The big moment came the week before East­er. Mrs. Halper called out the eight words. I wrote them down. Dur­ing nap time, I peeked through my fin­gers at Mrs. Halper as she grad­ed our tests. A few min­utes into it, she laid down her red pen, dabbed at her pret­ty blue eyes with a tis­sue, then smiled at me through tears. Lat­er that day, she thumb­tacked my paper to the bul­letin board, and when we went out to recess, she kissed me on the cheek. I almost fainted.

On my eleventh birth­day, my aunt and uncle from Rhode Island sent me a pack­age. I thought they were rich because their gifts nev­er came out of the Sears cat­a­log and they were always the best presents I got. I was crest­fall­en when I tore off the wrap­ping paper to find a book. I didn’t like to read. See Spot Run had turned me off ear­ly on. I’d nev­er even read a short sto­ry, much less a whole book. I noticed that this one at least had an inter­est­ing cov­er, an artist’s ren­der­ing of old coins, a map, glass of rum, and com­pass strewn across an oak­en table-top under the title: TREA­SURE ISLAND. Curi­ous, I turned to the first page. 

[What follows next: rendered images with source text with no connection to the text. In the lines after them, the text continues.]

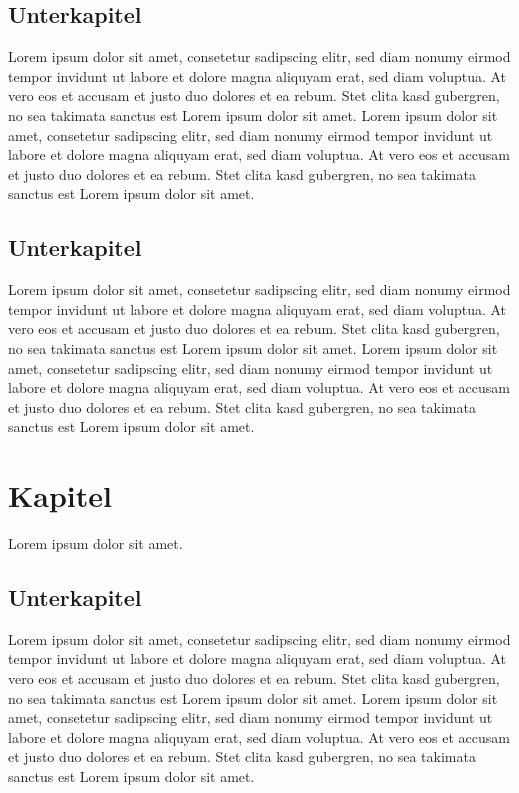 \documentclass[12pt,a4paper,bibliography=totocnumbered,listof=totocnumbered]{scrartcl}
\begin{document}
\subsection{Unterkapitel}
Lorem ipsum dolor sit amet, consetetur sadipscing elitr, sed diam nonumy eirmod tempor invidunt ut labore et dolore magna aliquyam erat, sed diam voluptua. At vero eos et accusam et justo duo dolores et ea rebum. Stet clita kasd gubergren, no sea takimata sanctus est Lorem ipsum dolor sit amet. Lorem ipsum dolor sit amet, consetetur sadipscing elitr, sed diam nonumy eirmod tempor invidunt ut labore et dolore magna aliquyam erat, sed diam voluptua. At vero eos et accusam et justo duo dolores et ea rebum. Stet clita kasd gubergren, no sea takimata sanctus est Lorem ipsum dolor sit amet.

\subsection{Unterkapitel}
Lorem ipsum dolor sit amet, consetetur sadipscing elitr, sed diam nonumy eirmod tempor invidunt ut labore et dolore magna aliquyam erat, sed diam voluptua. At vero eos et accusam et justo duo dolores et ea rebum. Stet clita kasd gubergren, no sea takimata sanctus est Lorem ipsum dolor sit amet. Lorem ipsum dolor sit amet, consetetur sadipscing elitr, sed diam nonumy eirmod tempor invidunt ut labore et dolore magna aliquyam erat, sed diam voluptua. At vero eos et accusam et justo duo dolores et ea rebum. Stet clita kasd gubergren, no sea takimata sanctus est Lorem ipsum dolor sit amet.
\pagebreak

\section{Kapitel}
Lorem ipsum dolor sit amet.

\subsection{Unterkapitel}
Lorem ipsum dolor sit amet, consetetur sadipscing elitr, sed diam nonumy eirmod tempor invidunt ut labore et dolore magna aliquyam erat, sed diam voluptua. At vero eos et accusam et justo duo dolores et ea rebum. Stet clita kasd gubergren, no sea takimata sanctus est Lorem ipsum dolor sit amet. Lorem ipsum dolor sit amet, consetetur sadipscing elitr, sed diam nonumy eirmod tempor invidunt ut labore et dolore magna aliquyam erat, sed diam voluptua. At vero eos et accusam et justo duo dolores et ea rebum. Stet clita kasd gubergren, no sea takimata sanctus est Lorem ipsum dolor sit amet.
\end{document}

I remem­ber him as if it were yes­ter­day, as he came plod­ding to the inn door, his sea-chest fol­low­ing behind him in a hand-bar­row — a tall, strong, heavy, nut-brown man, his tar­ry pig­tail falling over the shoul­der of his soiled blue coat, his hands ragged and scarred, with black, bro­ken nails, and the sabre cut across one cheek, a dirty, livid white. I remem­ber him look­ing round the cov­er and whistling to him­self as he did so, and then break­ing out in that old sea-song that he sang so often after­wards: Fif­teen men on the dead man’s chest —/Yo-ho-ho, and a bot­tle of rum!

Bil­ly Bones

I could see Bil­ly Bones and hear him singing as clear­ly as if he’d walked into my bed­room. Mes­mer­ized, I read on for hours. Jim, Long John, and the pirates took me across the seas in search of buried trea­sure, and I nev­er returned. Trea­sure Island became the first leg of a life-long jour­ney borne on the wings of art­ful­ly told sto­ries, wend­ing my way through a thou­sand worlds to a B.A. in Eng­lish Lit­er­a­ture, through careers in teach­ing, law, and busi­ness, to come to rest in my sev­enth decade in Whip­poor­will Hollow. 

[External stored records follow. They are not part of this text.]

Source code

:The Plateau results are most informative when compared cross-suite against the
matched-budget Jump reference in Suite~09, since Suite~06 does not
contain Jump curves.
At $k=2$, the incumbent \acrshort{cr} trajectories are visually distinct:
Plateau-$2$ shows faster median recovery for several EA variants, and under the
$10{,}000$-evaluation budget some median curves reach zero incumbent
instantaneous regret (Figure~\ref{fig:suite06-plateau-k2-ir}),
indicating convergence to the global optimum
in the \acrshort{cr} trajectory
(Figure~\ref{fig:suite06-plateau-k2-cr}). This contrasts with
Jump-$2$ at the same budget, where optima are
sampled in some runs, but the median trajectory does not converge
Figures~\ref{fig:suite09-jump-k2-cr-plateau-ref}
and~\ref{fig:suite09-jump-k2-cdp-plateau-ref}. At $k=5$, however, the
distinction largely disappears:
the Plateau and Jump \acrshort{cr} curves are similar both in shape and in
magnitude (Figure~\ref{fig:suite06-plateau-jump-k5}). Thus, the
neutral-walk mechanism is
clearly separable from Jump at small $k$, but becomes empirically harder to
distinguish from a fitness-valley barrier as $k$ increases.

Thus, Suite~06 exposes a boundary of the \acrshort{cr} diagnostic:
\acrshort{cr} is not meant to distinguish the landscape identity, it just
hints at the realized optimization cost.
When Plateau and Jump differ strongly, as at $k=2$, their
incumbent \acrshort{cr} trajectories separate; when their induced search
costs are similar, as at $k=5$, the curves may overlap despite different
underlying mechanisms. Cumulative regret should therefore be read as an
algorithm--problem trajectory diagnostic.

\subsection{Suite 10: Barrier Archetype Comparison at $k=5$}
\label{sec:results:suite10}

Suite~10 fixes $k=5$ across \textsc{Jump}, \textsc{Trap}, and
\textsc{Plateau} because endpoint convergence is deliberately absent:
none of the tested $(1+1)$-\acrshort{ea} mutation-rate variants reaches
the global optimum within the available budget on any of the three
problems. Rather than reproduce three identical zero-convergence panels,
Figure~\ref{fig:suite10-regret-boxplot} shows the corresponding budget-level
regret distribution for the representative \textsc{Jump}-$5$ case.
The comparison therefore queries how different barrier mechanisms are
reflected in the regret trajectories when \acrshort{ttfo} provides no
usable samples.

One of the worlds I vis­it­ed along the way was Denmark’s Elsi­nore Cas­tle in the Mid­dle Ages. When I was sev­en­teen, I walked on unsteady legs to the front of the room and stood before my class­mates, high school seniors, sit­ting in rows of desks, all look­ing at me, waiting.

Each of us had to recite from mem­o­ry the solil­o­quy from Act I, scene ii of Ham­let, 31 lines, 259 words. Pre­sent­ing it with­out fal­ter­ing would be enough to secure a good grade, but I want­ed to do more than that. Ham­let was a sad, con­flict­ed prince, plagued with self-doubt and self-loathing. Strug­gling with world-class ado­les­cent inse­cu­ri­ties, I felt Hamlet’s anguish and thought I could give his trou­bled heart a voice if I could find the courage to bare my soul in front of my friends, but courage wasn’t my strong suit. Up to that point, I’d nev­er tak­en cen­ter stage or done any­thing to set myself apart. I pre­ferred to hide in the shad­ows where it was safe, but that day, inspired by Shake­speare and a gift­ed teacher, Mr. Turn­er, I des­per­ate­ly want­ed to step for­ward into the light.

William Shake­speare

Feel­ing vul­ner­a­ble in front of my class­mates, I fixed my gaze on red­dish-gold spears of autumn sun­light com­ing through the back win­dows, then took a deep breath, and held my trem­bling hands up before me. “Oh that this too, too sol­id flesh would melt,/Thaw, and resolve itself into a dew.” My voice broke, then stead­ied as Hamlet’s sor­row swelled up inside me and took con­trol. “How weary, stale, flat, and unprofitable/Seem to me all the uses of this world,” I said, mean­ing it.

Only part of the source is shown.